I just run the Wal Mart ones with 3 year free replacement. Seems like after about 2 1/2 years it might be time for it to take a dump.!  We run Interstate batteries at work, but I'm not real impressed with them. Warrenty doesn't seem as good, and they don't seem to last all that long either.


----------



## MickiRig1 (Dec 5, 2003)

They quit useing InterState at the ambulance company. They seemed to die quicker then other brands we have used. They went back to MotorCraft OEM's


----------



## c.schulz (Dec 21, 2004)

Diehards used to be good. How about now a days?? I did have a interstate go bad once. Maybe the AutoZone will be good.

Chris


----------



## MickiRig1 (Dec 5, 2003)

The guys at AutoZone told me the company that makes Diehards makes their batteries. But they are cheaper, same quality.


----------



## slclawn (Sep 6, 2006)

I run optima red top they charge 3 times faster than any other battery out there. Only bad thing is they are $$$$$$$


----------



## MickiRig1 (Dec 5, 2003)

*Optima's* are nice but I don't think they hold up to the deep discharge / charge cycle we put them through. Vers the cost of them. The 4X4 magazines love them for way off the road use. Maybe they do have a point though. The few times they save your butt is worth the added cost and shorter life. Not many people comment on them here.


----------



## slclawn (Sep 6, 2006)

I have run the same two red tops for 5 years now with no problems yet but and have also taken one of them out and put it in the boat used with the trolling motor worked real well but that just my experience with them. wesport


----------



## tsmith (Sep 19, 2006)

At work we used to use Napa brand and now we use some from Northern Battery. I gave up on Auto Zone crap along time ago , I wouldn't use there stuff if they paid me, well maybe. Auto Zone stuff didn't last and they gave me hassels with warranties. Maybe they've changed. I am a mechanic at work and I see alot of junk ones from the zone and walmart. Though I have one from walmart in my plow truck now, but only because it was free. Maybe I'm just bitter at Auto Zone? I think I hold a record at one store for the farthest anyone has hurled a starter out into the parking lot.


----------



## Megunticook (Dec 1, 2006)

I just replaced a NAPA Nascar Select in my truck that gave me 7 years of totally trouble-free service.

I ended up buying an Interstate Mega-Tron Plus MTP-24F which was the top-rated battery for my truck's group size in the battery test results published in the October Consumer Reports. Cost a Franklin.

According to CS, the battery ratings don't necessarily match actual performance--check out their article for more details. They use a bunch of different test parameters to determine battery performance.
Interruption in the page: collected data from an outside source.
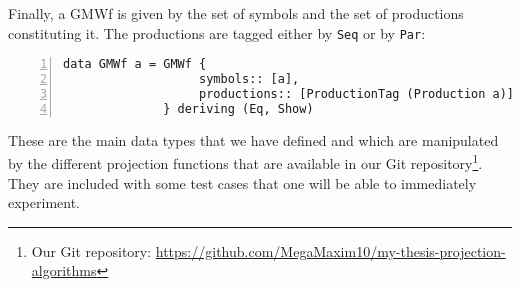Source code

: Finally, a GMWf is given by the set of symbols and the set of productions constituting it. The productions are tagged either by \Verb|Seq| or by \Verb|Par|:
\begin{Verbatim}[frame=lines, fontsize=\small, numbers=left, numbersep=8pt]
data GMWf a = GMWf {
                   symbols:: [a], 
                   productions:: [ProductionTag (Production a)]
              } deriving (Eq, Show)
\end{Verbatim}


These are the main data types that we have defined and which are manipulated by the different projection functions that are available in our Git repository\footnote{Our Git repository: \url{https://github.com/MegaMaxim10/my-thesis-projection-algorithms}}. They are included with some test cases that one will be able to immediately experiment.


\myRestoreMarks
Interestingly, according to CS vitually all vehicle batteries are made by one of 3 manufacturers--Exide was one, I think Delco was another, maybe Interstate was the third (don't quote me on that).


----------



## Mark Oomkes (Dec 10, 2000)

Anybody ever use Odyssey?


----------



## mrbrickman (Nov 13, 2006)

i second the walmart idea, all for screwing the big crap hole...

after about 2 years whne they start going i drain the acid and fill them with water...

they need to test them at customer service to determine if its ok to return, so its gotta be a dead or crappy battery.....

just sucks cause you need to hold onto the reciept for a long while


----------



## Oshkosh (Sep 11, 2005)

*If you can find them I've...*

In the past I had really good luck with DEKA batteries(Manu in PA).I had them in my big stuff and my Honda accord and never had a problem.


----------



## tsmith (Sep 19, 2006)

I would have to second Oshkosh on the Deka battieries, we used them at the construction company I used to work at, good stuff. Can't get um up here in my neck of the woods though.


----------



## mrbrickman (Nov 13, 2006)

tsmith quote:

"Maybe I'm just bitter at Auto Zone? I think I hold a record at one store for the farthest anyone has hurled a starter out into the parking lot."


haha those jerks, i got so mad once i got a starter with the unlimited warrenty for my '85 and after 3 seasons the starter wouldnt engage, i brought it back and the girl argues with me that its not the starter i bought, i wanted to smash her face so bad with it!!!!!!!!!!!!!....told her it was my plow truck and i dont use it often or wash the salt off and that was what the rust was from....ended up going across town and returning it at the other store...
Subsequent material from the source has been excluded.